The ceremony was also created as an Interfaith Assembly inviting multiple faith-related communities together in a call for nonviolent peacemaking and denouncing violence in the name of peace. It was a celebration of compassion where various religions and interfaith communities were represented. The evening began with a call to assembly featuring the SGI-USA Ikeda Youth Ensemble Taiko Drums and featured many influential speakers including Isaiah Ghafoor, a Soka Gakkai Nichiren Buddhist, Rabbi Bradley Levenberg of Temple Sinai Atlanta, Dr. Mustafa Sahin, Director of Academic Affairs Atlantic Institute, the Reverend Dr. Lawrence Edward Carter Sr. Morehouse College, Ms. Azizah Kahera Chief Operations Officer of Azizah Magazine and Mr. Casey Jones, Morehouse College Class of 2015 and Director of Interfaith Engagement and Educational Programs at Morehouse.

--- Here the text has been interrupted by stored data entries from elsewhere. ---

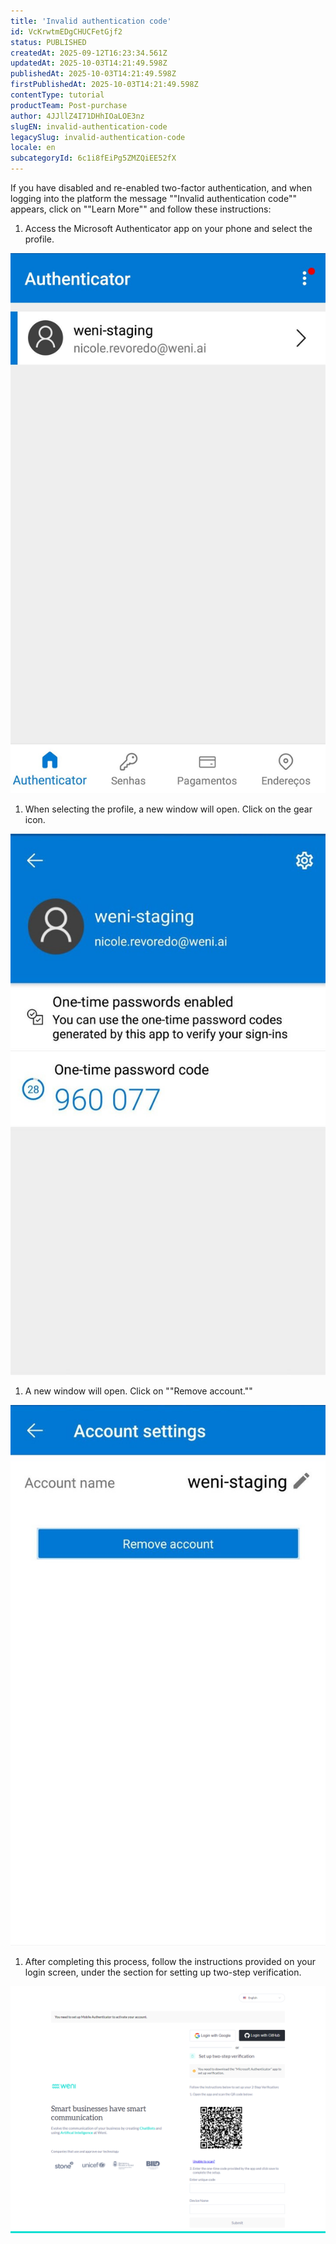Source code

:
 ```yaml
---
title: 'Invalid authentication code'
id: VcKrwtmEDgCHUCFetGjf2
status: PUBLISHED
createdAt: 2025-09-12T16:23:34.561Z
updatedAt: 2025-10-03T14:21:49.598Z
publishedAt: 2025-10-03T14:21:49.598Z
firstPublishedAt: 2025-10-03T14:21:49.598Z
contentType: tutorial
productTeam: Post-purchase
author: 4JJllZ4I71DHhIOaLOE3nz
slugEN: invalid-authentication-code
legacySlug: invalid-authentication-code
locale: en
subcategoryId: 6c1i8fEiPg5ZMZQiEE52fX
---
```


If you have disabled and re\-enabled two\-factor authentication, and when logging into the platform the message ""Invalid authentication code"" appears, click on ""Learn More"" and follow these instructions:

1. Access the Microsoft Authenticator app on your phone and select the profile.

![](https://raw.githubusercontent.com/vtexdocs/help-center-content/refs/heads/main/docs/en/tutorials/weni-by-vtex/weni-by-vtex-overview/invalid-authentication-code_1.jpeg)
1. When selecting the profile, a new window will open. Click on the gear icon.

![](https://raw.githubusercontent.com/vtexdocs/help-center-content/refs/heads/main/docs/en/tutorials/weni-by-vtex/weni-by-vtex-overview/invalid-authentication-code_2.jpeg)
1. A new window will open. Click on ""Remove account.""

![](https://raw.githubusercontent.com/vtexdocs/help-center-content/refs/heads/main/docs/en/tutorials/weni-by-vtex/weni-by-vtex-overview/invalid-authentication-code_3.jpeg)
1. After completing this process, follow the instructions provided on your login screen, under the section for setting up two\-step verification.

![](https://raw.githubusercontent.com/vtexdocs/help-center-content/refs/heads/main/docs/en/tutorials/weni-by-vtex/weni-by-vtex-overview/invalid-authentication-code_4.png)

The keynote speaker at the ceremony was Dr. Scott Alexander of the Catholic Theological Union delivering a speech about Civil Rights, the Hizmet Movement and the Liberative Power of Education. Dr. Alexander spoke eloquently about the importance of education and the freedom that accompanies learning, all the while making sure to include the interfaith community in both his greetings and throughout the duration of his speech. He highlighted the advances of the Civil Rights Movement and touched on political strife in the United States today that still stems from racism. He honored a grieving mother, Mrs. Judy Scott whose own son's life was torn from her due to the structural racism in America. Dr. Alexander acclaimed Mrs. Scott's forgiveness for her son's death, teaching us that faith delves deeper in the heart than hatred and the the power of education sets can us free.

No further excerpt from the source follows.